The way I see it, there should be no more logical partnership in media than that of cable/satellite operators and program networks. On a visceral level, distributors can live without certain channels, while the producers of the programs can't survive without carriage. But that seeming distributor advantage is offset by public pressure, led-especially in an election year-by heat-seeking government officials. After all the cable program disputes in recent years, it's clear that the parties have to bury the hatchet in a mutually agreeable contract rather than in each other's heads. If a standoff drags on, no one wins, and both sides know it.

Oh sure, the two are destined to always be in conflict. Pressure from programmers was locked in when the 1996 Telecom Act, backed by Reps. Billy Tauzin and Rick Boucher, endowed formerly optional channels like ESPN and CNN with new measures of carriage protection. It was an ironic compliment to cable that it pays for annually. But then, all of American humanity is locked into a vicious circle of price complaints: movie and stadium tickets, a gallon of gas, etc. People hate inflation, except when it raises their salary or the value of their house.

And program-cost whining has been compounded by politicians trading price controls for votes.

So, did Viacom and ESPN "win" in their tussles with EchoStar and Cox over single-digit rate increases? No, they tied, which is the way it ought to be in marketplace negotiation.

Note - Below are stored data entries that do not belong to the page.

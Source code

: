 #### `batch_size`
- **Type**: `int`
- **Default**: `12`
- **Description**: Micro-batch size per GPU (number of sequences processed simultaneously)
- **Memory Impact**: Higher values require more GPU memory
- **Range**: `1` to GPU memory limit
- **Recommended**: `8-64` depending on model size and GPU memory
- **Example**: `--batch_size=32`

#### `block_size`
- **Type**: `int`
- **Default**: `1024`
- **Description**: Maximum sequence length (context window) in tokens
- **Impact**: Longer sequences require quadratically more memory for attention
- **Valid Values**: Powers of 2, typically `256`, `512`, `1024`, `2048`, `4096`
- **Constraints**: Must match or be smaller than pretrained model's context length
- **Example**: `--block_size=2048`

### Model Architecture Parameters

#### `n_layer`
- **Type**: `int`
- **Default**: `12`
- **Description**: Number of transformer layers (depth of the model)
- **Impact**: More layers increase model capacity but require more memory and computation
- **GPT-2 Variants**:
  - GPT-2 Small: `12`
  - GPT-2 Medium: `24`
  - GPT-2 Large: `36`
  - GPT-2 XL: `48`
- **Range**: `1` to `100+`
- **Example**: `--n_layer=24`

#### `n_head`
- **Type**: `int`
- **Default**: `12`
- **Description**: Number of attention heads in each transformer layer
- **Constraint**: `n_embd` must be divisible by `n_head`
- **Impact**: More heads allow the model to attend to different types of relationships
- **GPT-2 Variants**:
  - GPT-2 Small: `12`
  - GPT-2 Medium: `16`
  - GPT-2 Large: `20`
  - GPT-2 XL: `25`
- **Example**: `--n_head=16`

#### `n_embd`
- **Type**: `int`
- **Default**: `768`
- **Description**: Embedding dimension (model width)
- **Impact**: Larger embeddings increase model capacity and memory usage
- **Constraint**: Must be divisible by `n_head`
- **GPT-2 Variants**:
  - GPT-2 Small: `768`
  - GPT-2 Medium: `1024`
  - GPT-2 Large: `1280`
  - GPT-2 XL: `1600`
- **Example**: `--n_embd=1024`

The real battle that's building steam is program carriage for new technology. Congressmen pushing for settlement of the "Two-Day Blackout" were worried about Dish subs missing out on March Madness basketball games. But what's coming next could be Multiplex Madness.

Who would have thought, that with all the money being invested in sophisticated set-tops, Internet access, VOD and telephony, the bloodiest battleground in media would still be how many channels people can access? Cable and satellite operators still spend a ton of time and money duking it out over carriage. The issue is escalating with the explosion of bandwidth-busting digital and high-definition channels. In the process, operators are once again required to prove that, when it comes to video expansion, this really isn't a free country. Despite that truth, in this 70th year since the first Communications Act of 1934, broadcast TV continues to be awash in free cash flow, and pay TV, with only marginal profits, is again in the spotlight for price-gouging.

Consumer lobbyists equate pay TV with gasoline: Citizens are entitled to plenty of it, but shouldn't be asked to pay too much. This year, government officials are once again calling for hearings on soaring prices at the pump, and putting pressure on higher prices at the pole. Which means that, in the future, we can expect to hear more periodic posturing on negotiations between Content and Distribution, and few words written about their truly symbiotic relationship.

Analyst Paul Kagan is an investor and money manager. He owns shares in Viacom and Cox. Information in his columns is not intended to be a recommendation to buy or sell securities.